Skills Gap Toolkit

ESCO Semantic Database

The ESCO Semantic Database supports semantic search and skills matching within the Companies for Tomorrow (C4T) platform. The system integrates the ESCO dataset into a hybrid database environment combining relational storage and vector-based semantic search capabilities.

ESCO Dataset Acquisition

The process begins with the ESCO dataset, which contains structured information about:

Occupations
Skills
Relationships between occupations and skills

The complete ESCO database is used as the primary data source. The data are exported in CSV format, ensuring compatibility with the database system and allowing structured import.

Data Import into MariaDB

The exported ESCO CSV files are imported into MariaDB, where the data are stored in structured tables.

MariaDB serves as a hybrid database system, functioning both as:

A Relational Database Management System (RDBMS) for structured ESCO data tables
A Vector Database for storing semantic embeddings

The relational tables maintain the original ESCO structure, including occupations, skills, and their relationships.

Text Preparation

After importing the data, a text preparation process is performed.

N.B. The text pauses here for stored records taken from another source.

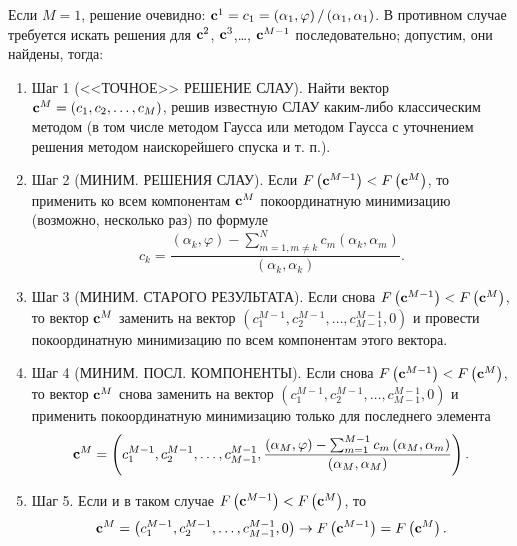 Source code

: \documentclass[a4paper, 12pt]{article}
\begin{document}
Если $M=1$, решение очевидно: ${\bf c}^1=c_1=\left({\alpha }_1,\varphi \right)/\left({\alpha }_1,{\alpha }_1\right)$. В противном случае требуется искать решения для ${\bf c}^2$, ${\bf c}^3$,{\dots}, ${\bf c}^{M-1}$ последовательно; допустим, они найдены, тогда:
\begin{enumerate}
 \item  Шаг 1 (<<ТОЧНОЕ>> РЕШЕНИЕ СЛАУ).
Найти вектор ${\bf c}^M=\left(c_1,c_2,\dots ,c_M\right)$, решив известную СЛАУ каким-либо классическим методом (в том числе методом Гаусса или методом Гаусса с уточнением решения методом наискорейшего спуска и т. п.).

\item  Шаг 2 (МИНИМ. РЕШЕНИЯ СЛАУ). Если $F\left({\bf c}^{M-1}\right)<F\left({\bf c}^M\right)$, то применить ко всем компонентам ${\bf c}^M$ покоординатную минимизацию (возможно, несколько раз) по формуле
\begin{equation}
  c_k=\frac{\left({\alpha }_k,\varphi \right)-\sum^N_{m=1,m\neq k}{c_m}\left({\alpha }_k,{\alpha }_m\right)}{\left({\alpha }_k,{\alpha }_k\right)}.
\end{equation}

\item   Шаг 3 (МИНИМ. СТАРОГО РЕЗУЛЬТАТА). Если снова $F\left({\bf c}^{M-1}\right)<F\left({\bf c}^M\right)$, то вектор ${\bf c}^M$ заменить на вектор $\left(c^{M-1}_1,c^{M-1}_2,\dots ,c^{M-1}_{M-1},0\right)$ и провести покоординатную минимизацию по всем компонентам этого вектора.

\item  Шаг 4 (МИНИМ. ПОСЛ. КОМПОНЕНТЫ). Если снова $F\left({\bf c}^{M-1}\right)<F\left({\bf c}^M\right)$, то вектор ${\bf c}^M$ снова заменить на вектор $\left(c^{M-1}_1,c^{M-1}_2,\dots ,c^{M-1}_{M-1},0\right)$ и применить покоординатную минимизацию только для последнего элемента
\begin{equation}{\bf c}^M=\left(c^{M-1}_1,c^{M-1}_2,\dots ,c^{M-1}_{M-1},\frac{\left({\alpha }_M,\varphi \right)-\sum^{M-1}_{m=1}{c_m}\left({\alpha }_M,{\alpha }_m\right)}{\left({\alpha }_M,{\alpha }_M\right)}\right).\end{equation} 

\item  Шаг 5. Если и в таком случае $F\left({\bf c}^{M-1}\right)<F\left({\bf c}^M\right)$, то 
\begin{equation}{\bf c}^M=\left(c^{M-1}_1,c^{M-1}_2,\dots ,c^{M-1}_{M-1},0\right)\to F\left({\bf c}^{M-1}\right)=F\left({\bf c}^M\right).\end{equation} 

\end{enumerate}
\end{document}
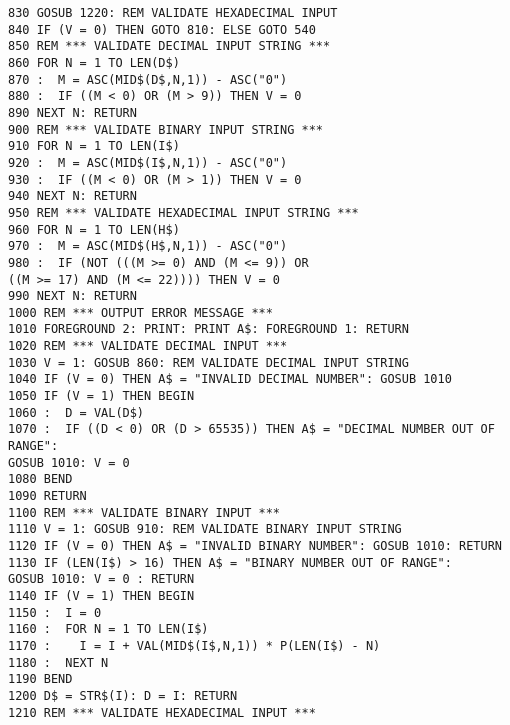 \begin{tcolorbox}[colback=black,coltext=white]
\verbatimfont{\codefont}
\begin{verbatim}
830 GOSUB 1220: REM VALIDATE HEXADECIMAL INPUT
840 IF (V = 0) THEN GOTO 810: ELSE GOTO 540
850 REM *** VALIDATE DECIMAL INPUT STRING ***
860 FOR N = 1 TO LEN(D$)
870 :  M = ASC(MID$(D$,N,1)) - ASC("0")
880 :  IF ((M < 0) OR (M > 9)) THEN V = 0
890 NEXT N: RETURN
900 REM *** VALIDATE BINARY INPUT STRING ***
910 FOR N = 1 TO LEN(I$)
920 :  M = ASC(MID$(I$,N,1)) - ASC("0")
930 :  IF ((M < 0) OR (M > 1)) THEN V = 0
940 NEXT N: RETURN
950 REM *** VALIDATE HEXADECIMAL INPUT STRING ***
960 FOR N = 1 TO LEN(H$)
970 :  M = ASC(MID$(H$,N,1)) - ASC("0")
980 :  IF (NOT (((M >= 0) AND (M <= 9)) OR
((M >= 17) AND (M <= 22)))) THEN V = 0
990 NEXT N: RETURN
1000 REM *** OUTPUT ERROR MESSAGE ***
1010 FOREGROUND 2: PRINT: PRINT A$: FOREGROUND 1: RETURN
1020 REM *** VALIDATE DECIMAL INPUT ***
1030 V = 1: GOSUB 860: REM VALIDATE DECIMAL INPUT STRING
1040 IF (V = 0) THEN A$ = "INVALID DECIMAL NUMBER": GOSUB 1010
1050 IF (V = 1) THEN BEGIN
1060 :  D = VAL(D$)
1070 :  IF ((D < 0) OR (D > 65535)) THEN A$ = "DECIMAL NUMBER OUT OF RANGE":
GOSUB 1010: V = 0
1080 BEND
1090 RETURN
1100 REM *** VALIDATE BINARY INPUT ***
1110 V = 1: GOSUB 910: REM VALIDATE BINARY INPUT STRING
1120 IF (V = 0) THEN A$ = "INVALID BINARY NUMBER": GOSUB 1010: RETURN
1130 IF (LEN(I$) > 16) THEN A$ = "BINARY NUMBER OUT OF RANGE":
GOSUB 1010: V = 0 : RETURN
1140 IF (V = 1) THEN BEGIN
1150 :  I = 0
1160 :  FOR N = 1 TO LEN(I$)
1170 :    I = I + VAL(MID$(I$,N,1)) * P(LEN(I$) - N)
1180 :  NEXT N
1190 BEND
1200 D$ = STR$(I): D = I: RETURN
1210 REM *** VALIDATE HEXADECIMAL INPUT ***
\end{verbatim}
\end{tcolorbox}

For each ESCO entity (occupation or skill), the following fields are combined:

Preferred Label
Description

These fields are merged into a single text representation, which serves as the input for embedding generation.

This step ensures that both the title and semantic description of each entity are included in the vector representation.

Embeddings Generation

The merged text fields are processed using the embeddinggemma model to generate semantic embeddings.

Key characteristics of this step:

Each occupation and skill is converted into a numerical vector representation
The embeddings capture semantic meaning and conceptual similarity
The same embedding model must be consistently used
Changing the embedding model requires regeneration of all embeddings

The embeddings enable semantic comparison between skills and occupations.

Relational and Vector Storage

The system stores the processed data in two complementary forms:

Relational Database Storage

The original ESCO data are stored in relational tables, including:

Occupation tables
Skills tables
Relationship tables

This supports structured queries and filtering operations.

Vector Database Storage

The generated embeddings are stored in MariaDB using the vector data type supported by recent MariaDB versions.

This allows MariaDB to operate as a Vector Database, enabling efficient vector similarity calculations.

MariaDB Hybrid Vector Database

MariaDB operates as a combined relational and vector database, where:

Structured ESCO data support traditional database queries
Vector embeddings support semantic similarity queries

This hybrid architecture enables both structured and semantic access to skills and occupations data.

Semantic Search Engine

The stored embeddings are used by the Semantic Search Engine.

The search engine performs similarity search, allowing the system to identify conceptually related skills and occupations even when exact keywords do not match.

This enables:

Concept-based skill matching
Occupation similarity detection
Intelligent recommendations
Skills Passport functionality
Skills Gap analysis

Similarity Search (Concept-Based Matching)

The final stage of the process is semantic similarity search, where:

Query text is converted into embeddings
Vector similarity calculations are performed
The most relevant occupations or skills are identified

This produces concept-based matching results, allowing users to discover relevant skills and occupations based on meaning rather than exact wording.